Many high school students aspiring to be architects are heading into this year’s summer vacation with a fundamentally new learning experience under their belts, one that recognizes that the profession is as much about landscaping and room circulation as drawing lines.
This holistic approach comes courtesy of the Architecture Handbook, from the Chicago Architecture Foundation, a 462-page primer that debuted last August and has quickly caught fire in schools across the country. By April, 71 schools in 34 states, plus 10 community colleges, were using it, says Lynn Osmond, foundation president, with the list expected to grow in the fall.
For some, the textbook couldn’t have arrived sooner. Chicago-area teachers had been stuck with the handbook’s predecessor, Architectural Drafting, a 1951 work whose emphases can seem as outdated as that era’s tail fins and Brylcreem. Lessons called for designing a single-story ranch house, a style that can seem atavistically rooted in the early suburbs. Also, that ranch needed to be accompanied by a garage, though in today’s age of eco-mindedness, encouraging fossil-fuel-dependent auto travel seems like an increasingly quaint notion.
In the Architecture Handbook, the case study is a skinny three-story residence known as the F10 House, designed by EHDD Architecture, based in San Francisco. Its name refers to the fact that it’s 10-times less environmentally harmful than the typical American dwelling: sedum plants sprout on the roof, for instance, and a second-floor carpet is made of recycled soda bottles.

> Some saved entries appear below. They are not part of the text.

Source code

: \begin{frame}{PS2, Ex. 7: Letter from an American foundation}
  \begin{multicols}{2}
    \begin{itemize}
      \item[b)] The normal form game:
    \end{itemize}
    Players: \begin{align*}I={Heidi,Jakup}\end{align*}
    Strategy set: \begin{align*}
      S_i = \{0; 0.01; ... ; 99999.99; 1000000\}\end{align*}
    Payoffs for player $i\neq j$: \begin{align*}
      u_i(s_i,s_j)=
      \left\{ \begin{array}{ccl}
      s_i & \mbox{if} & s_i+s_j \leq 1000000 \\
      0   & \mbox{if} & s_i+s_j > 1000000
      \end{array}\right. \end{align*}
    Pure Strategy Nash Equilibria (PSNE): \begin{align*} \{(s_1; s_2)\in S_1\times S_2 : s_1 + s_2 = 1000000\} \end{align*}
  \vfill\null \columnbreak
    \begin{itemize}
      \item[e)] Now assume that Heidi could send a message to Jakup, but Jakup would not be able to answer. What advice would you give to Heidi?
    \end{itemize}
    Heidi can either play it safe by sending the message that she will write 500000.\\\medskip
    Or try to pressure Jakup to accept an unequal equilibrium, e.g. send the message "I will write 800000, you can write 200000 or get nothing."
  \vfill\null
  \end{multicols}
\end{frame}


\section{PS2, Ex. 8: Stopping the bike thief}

The text, the culmination of a three-year, $500,000 development process, is also easier to read than its predecessor, teachers say, and the 60 hands-on activities included on a companion CD-ROM are desirably interactive. Most important, perhaps, it moves beyond drafting to teach design through different disciplines. There are lessons about vocabulary—explaining “contour line” and “clerestory windows”—math, and reading, including passages from Sandra Cisneros and Jane Jacobs.
“Firms need people who can draft, but who also understand the bigger picture of how a building comes together,” says Jennifer Masengarb, the book’s co-author. Even if the students who will use it—mostly sophomores—pursue careers other than architecture, “they could be homeowners or future clients or city council members and so the more we can impact them, the better.”
In Chicago, that soup-to-nuts approach also fulfills a city mandate that vocational schools do a better job prepping their students for generalized standardized tests. Practice with the Pythagorean theorem can boost their math scores, teachers say, while an exercise about adding sugar to concrete can illustrate chemistry principles about the curing process.
On the national stage, the new publication’s timing is also fortuitous because attracting more young people to the profession is a key goal of Marshall E. Purnell, FAIA, the 2008 president of the American Institute of Architects, especially those who hadn’t considered architecture before. A book with many entry points can accomplish this, he believes.
“We need to broaden the appeal of the profession because it’s not just about drawing a single building, it’s also about planning neighborhoods,” Purnell says. “I want to expand people’s thinking about what an architect is and what they can do professionally.”
Being well-rounded by senior year may also give students a better shot at a top college, adds George Ranalli, dean of the architecture school at the City University of New York, who studied drafting in high school. As the general public grows more aware of how development contributes to climate change, he explains, “schools are thinking more broadly about the profession. We want students to be aware of the forces on the planet.”
A head start may even help land a job down the road, says Krisann Rehbein, the textbook’s other co-author, summing up the input she and Masengarb received from architects while writing it. “We asked them the million-dollar question: ‘Where would you place people in your firm with drafting backgrounds?’ and nobody said anything,” she recalls. “It’s been wonderful to see how architects pick up this book and say, ‘I wish I had this in high school.’”
Dave Bodmer, a design teacher at Bound Brook High School, in Somerset County, New Jersey, turned to the Handbook last October, frustrated that the 20 students in his introductory architecture class were uninspired by other texts. “The new one is more real world,” he says.
Students also give it positive reviews. “I wasn’t sure what I wanted to be before I took the class,” says Ashley Sanabria, a junior at Lane Tech College Prep High School, which is a magnet school in Chicago’s Lakeview neighborhood. “When I got more of a feel, I really liked it.”